Federal Minister for Finance and Revenue Ishaq Dar on Thursday revealed that documentation for the second disbursement worth $500 million from the Industrial and Commercial Bank of China (ICBC) has been completed.
Earlier this month, the ICBC approved a rollover of a $1.3 billion loan for cash-strapped Pakistan, which was expected to shore up its depleting foreign exchange reserves.
Following the announcement, the Chinese bank deposited $500 million on March 4 which also helped the foreign exchange reserves surpass the $4 billion mark.
“Out of Chinese ICBC’s approved rollover facility of $1.3 billion (which was earlier repaid by Pakistan to ICBC in recent months), documentation for the second disbursement of $500 million has been completed by Finance Ministry for the release of funds to the State Bank of Pakistan,” the finance minister announced today.
The cash-strapped country has faced growing economic challenges, with high inflation, sliding forex reserves, a widening current account deficit and a depreciating currency.
Earlier, Dar — who took charge of the finance ministry in September last year — said that Pakistan has made payments of around $5.5 billion (excluding the $1 billion sukuk payment). These include $2 billion to China Development Bank and ICBC and $3.5 billion have been given to banks in other countries.
“Debt is usually rolled over but the debt stock does not reduce. We are reducing debt stock,” he had said. “Formalities with ICBC were completed last night. We returned $1.3 billion to it and this facility has been renewed and we will receive the amount back in three tranches.”
“We paid back $1.3 billion in three tranches — $500 million, $500 million and $300 million.

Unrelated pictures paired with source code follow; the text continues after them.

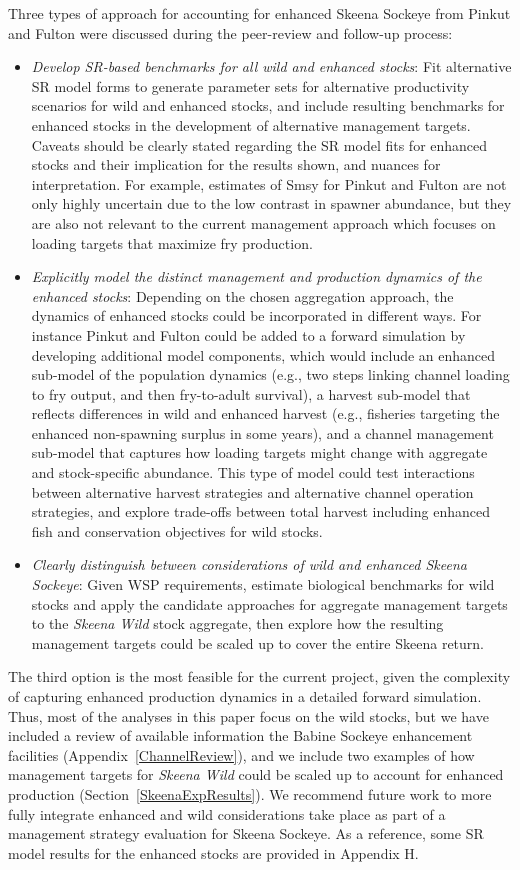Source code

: \documentclass[french,11pt]{book}
\begin{document}
Three types of approach for accounting for enhanced Skeena Sockeye from Pinkut and Fulton were discussed during the peer-review and follow-up process:
\begin{itemize}

\item
  \emph{Develop SR-based benchmarks for all wild and enhanced stocks}: Fit alternative SR model forms to generate parameter sets for alternative productivity scenarios for wild and enhanced stocks, and include resulting benchmarks for enhanced stocks in the development of alternative management targets. Caveats should be clearly stated regarding the SR model fits for enhanced stocks and their implication for the results shown, and nuances for interpretation. For example, estimates of Smsy for Pinkut and Fulton are not only highly uncertain due to the low contrast in spawner abundance, but they are also not relevant to the current management approach which focuses on loading targets that maximize fry production.
\item
  \emph{Explicitly model the distinct management and production dynamics of the enhanced stocks}: Depending on the chosen aggregation approach, the dynamics of enhanced stocks could be incorporated in different ways. For instance Pinkut and Fulton could be added to a forward simulation by developing additional model components, which would include an enhanced sub-model of the population dynamics (e.g., two steps linking channel loading to fry output, and then fry-to-adult survival), a harvest sub-model that reflects differences in wild and enhanced harvest (e.g., fisheries targeting the enhanced non-spawning surplus in some years), and a channel management sub-model that captures how loading targets might change with aggregate and stock-specific abundance. This type of model could test interactions between alternative harvest strategies and alternative channel operation strategies, and explore trade-offs between total harvest including enhanced fish and conservation objectives for wild stocks.
\item
  \emph{Clearly distinguish between considerations of wild and enhanced Skeena Sockeye}: Given WSP requirements, estimate biological benchmarks for wild stocks and apply the candidate approaches for aggregate management targets to the \emph{Skeena Wild} stock aggregate, then explore how the resulting management targets could be scaled up to cover the entire Skeena return.
\end{itemize}
The third option is the most feasible for the current project, given the complexity of capturing enhanced production dynamics in a detailed forward simulation. Thus, most of the analyses in this paper focus on the wild stocks, but we have included a review of available information the Babine Sockeye enhancement facilities (Appendix~\ref{ChannelReview}), and we include two examples of how management targets for \emph{Skeena Wild} could be scaled up to account for enhanced production (Section~\ref{SkeenaExpResults}). We recommend future work to more fully integrate enhanced and wild considerations take place as part of a management strategy evaluation for Skeena Sockeye. As a reference, some SR model results for the enhanced stocks are provided in Appendix H.
\end{document}
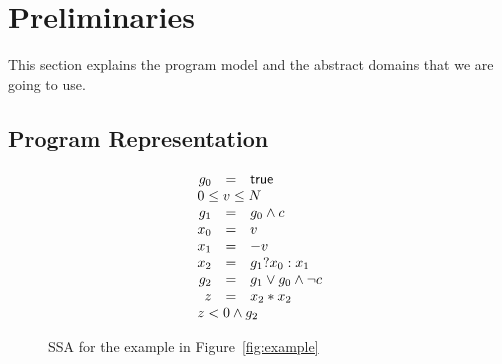 \section{Preliminaries}
This section explains the program model and the abstract domains that
we are going to use.

\subsection{Program Representation}  

\begin{wrapfigure}{r}{3cm}
\[
\begin{array}{rcl}
g_0 &=& \true \\
\multicolumn{3}{l}{0 \leq v\leq N} \\
g_1 &=& g_0\wedge c\\
x_0 &=& v \\
x_1 &=& -v \\
x_2 &=& g_1?x_0:x_1 \\
g_2 &=& g_1 \vee g_0\wedge \neg c\\
z &=& x_2 * x_2 \\
\multicolumn{3}{l}{z<0 \wedge g_2}
\end{array}
\]
\caption{\label{fig:ssa}
SSA for the example in Figure~\ref{fig:example}
}
\end{wrapfigure}

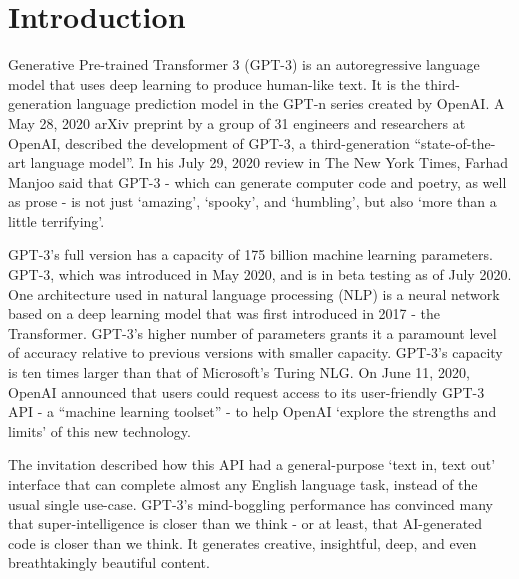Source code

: \chapter*{Introduction}
\label{chap:introduction}
\thispagestyle{fancy}

\hspace{0.5cm} Generative Pre-trained Transformer 3 (GPT-3) is an autoregressive language model that uses deep learning to produce human-like text. It is the third-generation language prediction model in the GPT-n series created by OpenAI\cite{wiki:gpt3}. A May 28, 2020 arXiv preprint by a group of 31 engineers and researchers at OpenAI, described the development of GPT-3, a third-generation ``state-of-the-art language model''. In his July 29, 2020 review in The New York Times, Farhad Manjoo said that GPT-3 - which can generate computer code and poetry, as well as prose - is not just `amazing', `spooky', and `humbling', but also `more than a little terrifying'\cite{art:hhwt}.

GPT-3's full version has a capacity of 175 billion machine learning parameters. GPT-3, which was introduced in May 2020, and is in beta testing as of July 2020\cite{art:wtla}. One architecture used in natural language processing (NLP) is a neural network based on a deep learning model that was first introduced in 2017 - the Transformer\cite{2017arXiv170603762V}. GPT-3's higher number of parameters grants it a paramount level of accuracy relative to previous versions with smaller capacity. GPT-3's capacity is ten times larger than that of Microsoft's Turing NLG. On June 11, 2020, OpenAI announced that users could request access to its user-friendly GPT-3 API - a ``machine learning toolset'' - to help OpenAI `explore the strengths and limits' of this new technology.

The invitation described how this API had a general-purpose `text in, text out' interface that can complete almost any English language task, instead of the usual single use-case. GPT-3's mind-boggling performance has convinced many that super-intelligence is closer than we think - or at least, that AI-generated code is closer than we think. It generates creative, insightful, deep, and even breathtakingly beautiful content\cite{art:wtla}.
\vspace*{\fill}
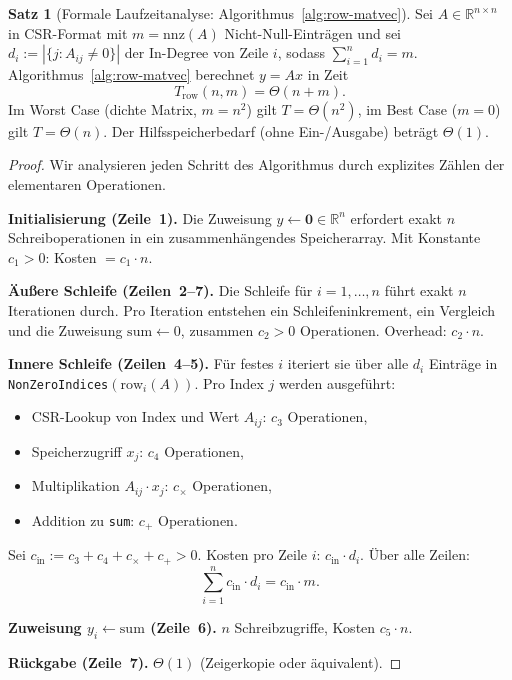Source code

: \documentclass[a4paper,12pt]{report}
\theoremstyle{definition}
\newtheorem{satz}{Satz}
\begin{document}
	\begin{satz}[Formale Laufzeitanalyse: Algorithmus~\ref{alg:row-matvec}]
		\label{satz:laufzeit-row-matvec}
		Sei $A \in \mathbb{R}^{n \times n}$ in CSR-Format mit $m = \mathrm{nnz}(A)$ Nicht-Null-Einträgen und sei $d_i := |\{j : A_{ij} \neq 0\}|$ der In-Degree von Zeile $i$, sodass $\sum_{i=1}^n d_i = m$. Algorithmus~\ref{alg:row-matvec} berechnet $y = Ax$ in Zeit
		\[
			T_{\mathrm{row}}(n,m) = \Theta(n + m).
		\]
		Im Worst Case (dichte Matrix, $m = n^2$) gilt $T = \Theta(n^2)$, im Best Case ($m = 0$) gilt $T = \Theta(n)$. Der Hilfsspeicherbedarf (ohne Ein-/Ausgabe) beträgt $\Theta(1)$.
	\end{satz}
	\begin{proof}
		Wir analysieren jeden Schritt des Algorithmus durch explizites Zählen der elementaren Operationen.

		\textbf{Initialisierung (Zeile~1).} Die Zuweisung $y \gets \mathbf{0} \in \mathbb{R}^n$ erfordert exakt $n$ Schreiboperationen in ein zusammenhängendes Speicherarray. Mit Konstante $c_1 > 0$: Kosten $= c_1 \cdot n$.

		\textbf{Äußere Schleife (Zeilen~2--7).} Die Schleife für $i = 1, \ldots, n$ führt exakt $n$ Iterationen durch. Pro Iteration entstehen ein Schleifeninkrement, ein Vergleich und die Zuweisung $\mathrm{sum} \gets 0$, zusammen $c_2 > 0$ Operationen. Overhead: $c_2 \cdot n$.

		\textbf{Innere Schleife (Zeilen~4--5).} Für festes $i$ iteriert sie über alle $d_i$ Einträge in \texttt{NonZeroIndices}$(\mathrm{row}_i(A))$. Pro Index $j$ werden ausgeführt:
		\begin{itemize}
			\item CSR-Lookup von Index und Wert $A_{ij}$: $c_3$ Operationen,
			\item Speicherzugriff $x_j$: $c_4$ Operationen,
			\item Multiplikation $A_{ij} \cdot x_j$: $c_\times$ Operationen,
			\item Addition zu \texttt{sum}: $c_+$ Operationen.
		\end{itemize}
		Sei $c_{\mathrm{in}} := c_3 + c_4 + c_\times + c_+ > 0$. Kosten pro Zeile $i$: $c_{\mathrm{in}} \cdot d_i$. Über alle Zeilen:
		\[
			\sum_{i=1}^{n} c_{\mathrm{in}} \cdot d_i = c_{\mathrm{in}} \cdot m.
		\]

		\textbf{Zuweisung $y_i \gets \mathrm{sum}$ (Zeile~6).} $n$ Schreibzugriffe, Kosten $c_5 \cdot n$.

		\textbf{Rückgabe (Zeile~7).} $\Theta(1)$ (Zeigerkopie oder äquivalent).


\end{proof}
\end{document}
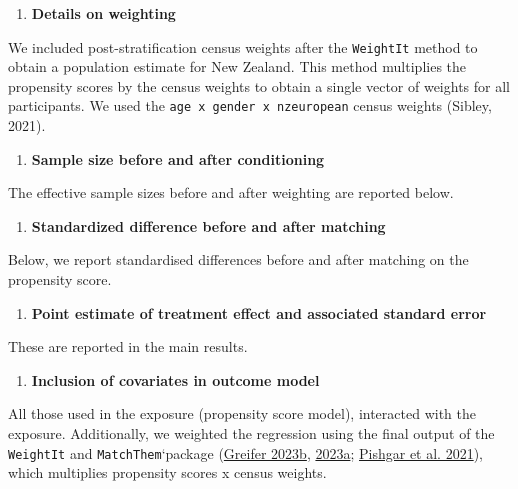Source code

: \documentclass[
  singlecolumn]{report}
\providecommand{\tightlist}{%
  \setlength{\itemsep}{0pt}\setlength{\parskip}{0pt}}\usepackage{longtable,booktabs,array}
\begin{document}
\begin{enumerate}
\def\labelenumi{\arabic{enumi}.}
\setcounter{enumi}{6}
\tightlist
\item
  \textbf{Details on weighting}
\end{enumerate}

We included post-stratification census weights after the
\texttt{WeightIt} method to obtain a population estimate for New
Zealand. This method multiplies the propensity scores by the census
weights to obtain a single vector of weights for all participants. We
used the \texttt{age\ x\ gender\ x\ nzeuropean} census weights (Sibley,
2021).

\begin{enumerate}
\def\labelenumi{\arabic{enumi}.}
\setcounter{enumi}{7}
\tightlist
\item
  \textbf{Sample size before and after conditioning}
\end{enumerate}

The effective sample sizes before and after weighting are reported
below.

\begin{enumerate}
\def\labelenumi{\arabic{enumi}.}
\setcounter{enumi}{8}
\tightlist
\item
  \textbf{Standardized difference before and after matching}
\end{enumerate}

Below, we report standardised differences before and after matching on
the propensity score.

\begin{enumerate}
\def\labelenumi{\arabic{enumi}.}
\setcounter{enumi}{9}
\tightlist
\item
  \textbf{Point estimate of treatment effect and associated standard
  error}
\end{enumerate}

These are reported in the main results.

\begin{enumerate}
\def\labelenumi{\arabic{enumi}.}
\setcounter{enumi}{10}
\tightlist
\item
  \textbf{Inclusion of covariates in outcome model}
\end{enumerate}

All those used in the exposure (propensity score model), interacted with
the exposure. Additionally, we weighted the regression using the final
output of the \texttt{WeightIt} and \texttt{MatchThem}`package
(\protect\hyperlink{ref-greifer2023a}{Greifer 2023b},
\protect\hyperlink{ref-greifer2023b}{2023a};
\protect\hyperlink{ref-pishgar2021}{Pishgar et al. 2021}), which
multiplies propensity scores x census weights.
\end{document}
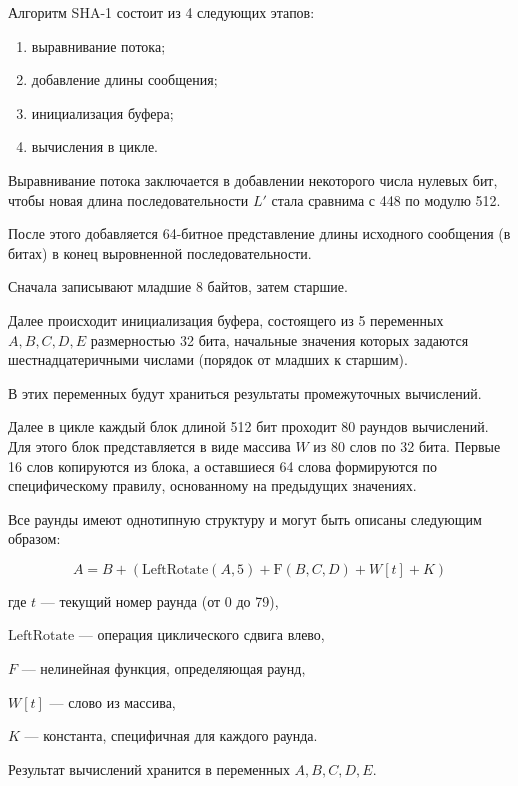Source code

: Алгоритм SHA-1 состоит из 4 следующих этапов:

\begin{enumerate}
	\item выравнивание потока;
	\item добавление длины сообщения;
	\item инициализация буфера;
	\item вычисления в цикле.
\end{enumerate}

Выравнивание потока заключается в добавлении некоторого числа нулевых бит, чтобы новая длина последовательности $ L' $ стала сравнима с 448 по модулю 512. 

После этого добавляется 64-битное представление длины исходного сообщения (в битах) в конец выровненной последовательности.

Сначала записывают младшие 8 байтов, затем старшие.

Далее происходит инициализация буфера, состоящего из 5 переменных $ A, B, C, D, E $ размерностью 32 бита, начальные значения которых задаются шестнадцатеричными числами (порядок от младших к старшим).

В этих переменных будут храниться результаты промежуточных вычислений.

Далее в цикле каждый блок длиной 512 бит проходит 80 раундов вычислений. Для этого блок представляется в виде массива $ W $ из 80 слов по 32 бита. Первые 16 слов копируются из блока, а оставшиеся 64 слова формируются по специфическому правилу, основанному на предыдущих значениях.

Все раунды имеют однотипную структуру и могут быть описаны следующим образом:

$$ A = B + \left( \text{LeftRotate}(A, 5) + \text{F}(B, C, D) + W[t] + K \right) $$

где $ t $ — текущий номер раунда (от 0 до 79), 

$ \text{LeftRotate} $ — операция циклического сдвига влево, 

$ F $ — нелинейная функция, определяющая раунд, 

$ W[t] $ — слово из массива, 

$ K $ — константа, специфичная для каждого раунда.

Результат вычислений хранится в переменных $ A, B, C, D, E $.
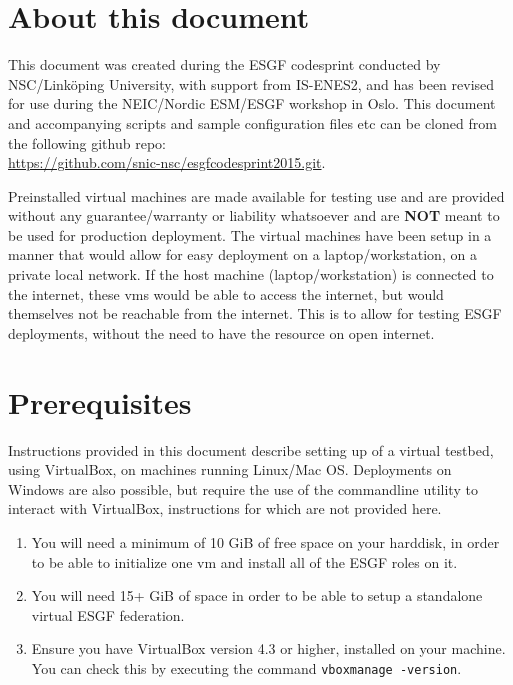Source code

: \section {About this document}
This document was created during the ESGF codesprint conducted by NSC/Link\"oping University, with support from IS-ENES2, and has been revised for use during the NEIC/Nordic ESM/ESGF workshop in Oslo. 
This document and accompanying scripts and sample configuration files etc can be cloned from the following github repo:\\
\url{https://github.com/snic-nsc/esgfcodesprint2015.git}.
\par\vspace{2mm}\noindent
Preinstalled virtual machines are made available for testing use and are provided without any guarantee/warranty or liability whatsoever and are \textbf{NOT} meant to be used for production deployment.  The virtual machines have been setup in a manner that would allow for easy deployment on a laptop/workstation, on a private local network. If the host machine (laptop/workstation) is connected to the internet, these vms would be able to access the internet, but would themselves not be reachable from the internet. This is to allow for testing ESGF deployments, without the need to have the resource on open internet.
\section{Prerequisites}
Instructions provided in this document describe setting up of a virtual testbed, using VirtualBox, on machines running Linux/Mac OS. Deployments on Windows are also possible, but require the use of the commandline utility to interact with VirtualBox, instructions for which are not provided here.
\begin{enumerate}
\item You will need a minimum of 10 GiB of free space on your harddisk, in order to be able to initialize one vm and install all of the ESGF roles on it.
\item You will need 15+ GiB of space in order to be able to setup a standalone virtual ESGF federation.
\item Ensure you have VirtualBox version 4.3 or higher, installed on your machine. You can check this by executing the command \texttt{vboxmanage -version}.
\end{enumerate}
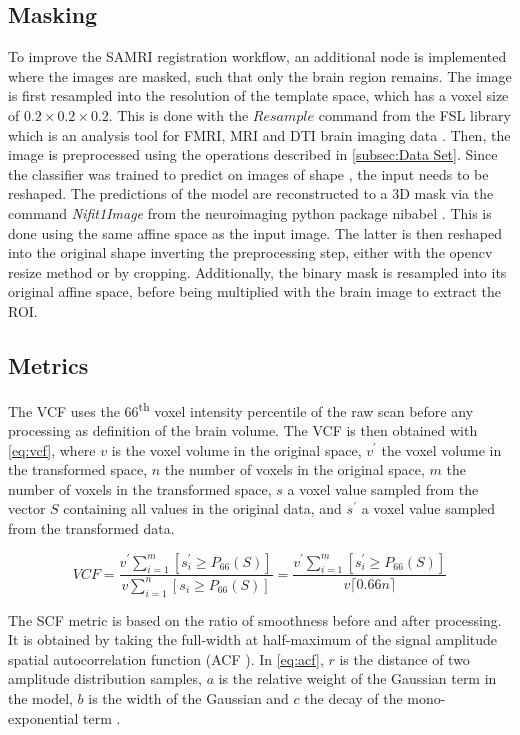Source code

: \subsection{Masking}
To improve the SAMRI registration workflow, an additional node is implemented where the images are masked, such that only the brain region remains.
The image is first resampled into the resolution of the template space, which has a voxel size of $0.2\times 0.2 \times 0.2$.
This is done with the \textcolor{mg}{\texttt{$Resample$}} command from the FSL library which is an analysis tool for FMRI, MRI and DTI brain imaging data \cite{fsl}.
Then, the image is preprocessed using the operations described in \cref{subsec:Data Set}.
Since the classifier was trained to predict on images of shape
, the input needs to be reshaped.
The predictions of the model are reconstructed to a 3D mask via the command \textit{Nifit1Image} from the neuroimaging python package nibabel \cite{noauthor_neuroimaging_nodate}.
This is done using the same affine space as the input image.
The latter is then reshaped into the original shape inverting the preprocessing step, either with the opencv resize method or by cropping.
Additionally, the binary mask is resampled into its original affine space, before being multiplied with the brain image to extract the ROI.

\subsection{Metrics}

The VCF uses the 66\textsuperscript{th} voxel intensity percentile of the raw scan before any processing as definition of the brain volume.
The VCF is then obtained with \cref{eq:vcf}, where $v$ is the voxel volume in the original space, $v^\prime$ the voxel volume in the transformed space, $n$ the number of voxels in the original space, $m$ the number of voxels in the transformed space, $s$ a voxel value sampled from the vector $S$ containing all values in the original data, and $s^\prime$ a voxel value sampled from the transformed data.

\begin{equation} \label{eq:vcf}
        V\!C\!F
        = \frac{v^\prime\sum_{i=1}^m [s^\prime_i \geq P_{66}(S)]}{v\sum_{i=1}^n [s_i \geq P_{66}(S)]}
        = \frac{v^\prime\sum_{i=1}^m [s^\prime_i \geq P_{66}(S)]}{v \lceil0.66n\rceil}
\end{equation}

The SCF metric is based on the ratio of smoothness before and after processing.
It is obtained by taking the full-width at half-maximum of the signal amplitude spatial autocorrelation function (ACF \cite{eklund2016cluster}).
In \cref{eq:acf}, $r$ is the distance of two amplitude distribution samples, $a$ is the relative weight of the Gaussian term in the model, $b$ is the width of the Gaussian and $c$ the decay of the mono-exponential term \cite{cox2017fmri}.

We will receive it back the same way. Pakistan will get $500 million in two-three days. We might receive it on Monday. Then we will get an additional $500 million in 10 days.”
Foreign exchange reserves were at $4.3 billion as of March 10, just enough for less than a month of imports. While the liquid foreign exchange reserves stand at around $9.8 billion which includes $5.5 billion in net reserves held by commercial banks.
A report published in The News stated that a Chinese bank has given assurances it will provide another refinanced $500 million loan within the next few days, bringing the total of commercial loans up to $1.7 billion out of the total committed amount of $2 billion.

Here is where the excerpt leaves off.